The NFL’s 2nd Annual Big Data Bowl was amazing in a lot of ways. The NFL released tracking data that takes a snapshot of each player on the field every tenth of a second during a play. Using that tracking data, contestants were given the task of predicting how many rushing yards a play would go for. Data scientists Philipp Singer and Dmitry Gordeev from Austria captured the top prize of $50,000 with their highly technical approach. The surprise: They had never watched a game of football in their life. You might have seen their work on Twitter for example this play where Chris Carson goes for +24 yards over expected and Pete Carroll yells “THIS IS WHY WE RUN THE BALL”: Chris Carson.

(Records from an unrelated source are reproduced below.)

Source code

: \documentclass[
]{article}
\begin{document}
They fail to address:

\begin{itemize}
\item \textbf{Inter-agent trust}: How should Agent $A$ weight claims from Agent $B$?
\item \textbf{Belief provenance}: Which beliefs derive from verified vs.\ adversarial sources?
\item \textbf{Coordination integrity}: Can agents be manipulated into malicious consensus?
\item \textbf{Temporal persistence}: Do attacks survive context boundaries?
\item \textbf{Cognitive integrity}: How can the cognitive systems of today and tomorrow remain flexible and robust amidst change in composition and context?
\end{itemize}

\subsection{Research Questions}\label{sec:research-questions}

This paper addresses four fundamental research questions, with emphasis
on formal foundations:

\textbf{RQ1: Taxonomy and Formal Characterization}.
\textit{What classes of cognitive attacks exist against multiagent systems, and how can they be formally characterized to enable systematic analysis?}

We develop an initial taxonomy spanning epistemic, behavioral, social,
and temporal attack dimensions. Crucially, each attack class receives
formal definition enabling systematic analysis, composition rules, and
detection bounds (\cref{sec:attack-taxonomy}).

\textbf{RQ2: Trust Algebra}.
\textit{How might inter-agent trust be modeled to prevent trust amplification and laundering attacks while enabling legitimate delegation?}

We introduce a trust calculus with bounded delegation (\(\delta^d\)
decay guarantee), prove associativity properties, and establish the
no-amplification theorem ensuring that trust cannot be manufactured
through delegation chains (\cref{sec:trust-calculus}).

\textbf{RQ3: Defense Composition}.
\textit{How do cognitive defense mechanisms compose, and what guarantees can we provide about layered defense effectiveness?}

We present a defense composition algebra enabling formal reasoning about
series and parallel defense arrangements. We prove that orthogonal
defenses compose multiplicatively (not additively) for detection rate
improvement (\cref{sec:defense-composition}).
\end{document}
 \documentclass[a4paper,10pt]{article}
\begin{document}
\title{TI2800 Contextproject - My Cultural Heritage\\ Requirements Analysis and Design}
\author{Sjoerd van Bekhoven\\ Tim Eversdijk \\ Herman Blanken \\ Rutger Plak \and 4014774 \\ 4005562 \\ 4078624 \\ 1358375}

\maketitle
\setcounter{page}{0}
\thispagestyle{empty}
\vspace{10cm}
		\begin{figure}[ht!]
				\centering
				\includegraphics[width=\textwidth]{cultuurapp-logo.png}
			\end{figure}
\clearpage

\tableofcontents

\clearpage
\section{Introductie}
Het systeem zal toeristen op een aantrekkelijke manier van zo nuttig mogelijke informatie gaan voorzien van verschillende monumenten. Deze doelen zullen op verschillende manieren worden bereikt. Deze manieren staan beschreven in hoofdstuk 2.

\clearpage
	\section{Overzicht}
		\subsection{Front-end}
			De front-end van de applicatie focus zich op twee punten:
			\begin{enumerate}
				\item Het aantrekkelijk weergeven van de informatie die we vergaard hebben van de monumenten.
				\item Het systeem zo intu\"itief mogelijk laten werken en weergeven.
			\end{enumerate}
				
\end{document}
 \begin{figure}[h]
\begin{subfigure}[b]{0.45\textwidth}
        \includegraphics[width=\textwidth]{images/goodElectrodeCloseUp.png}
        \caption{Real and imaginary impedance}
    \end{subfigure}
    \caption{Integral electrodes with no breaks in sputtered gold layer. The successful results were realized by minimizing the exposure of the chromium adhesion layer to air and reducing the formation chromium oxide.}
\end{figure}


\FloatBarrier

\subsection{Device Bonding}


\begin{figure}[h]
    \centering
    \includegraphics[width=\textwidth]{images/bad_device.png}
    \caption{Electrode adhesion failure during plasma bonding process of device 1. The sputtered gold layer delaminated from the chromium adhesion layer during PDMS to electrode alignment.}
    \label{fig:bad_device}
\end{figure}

There are so many public resources out there for NFL data with the golden standard being nflfastR. However, the NFL’s Next Gen Stats department doesn’t provide play-by-play information for each expected rushing yards and yards over expected. This limits a lot of things people can do with the data as the NFL only provides a couple statistics about a player and users can’t look at those statistics through filters such as garbage time and certain downs. Despite being a 19 year-old college student with no tracking data but 2 days of free time before classes started (the exact opposite of a Austrian data scientist), I set out to create my own expected rushing yards model using just the features publicly given to me. Those features are listed below:
With the help from my friends Micahel Egle (@deceptivespeed_), Conor McAnalytics (@ConorMcQ5) and Sean Sullivan (@papamoon92), I created an xgboost machine learning algorithm that takes the features above and turns it into expected rushing yards for each NFL play in the 2020 season. By using my code below, a user can now get the expected rushing yards for any play during the season and find out who their team’s best rusher is in certain situations.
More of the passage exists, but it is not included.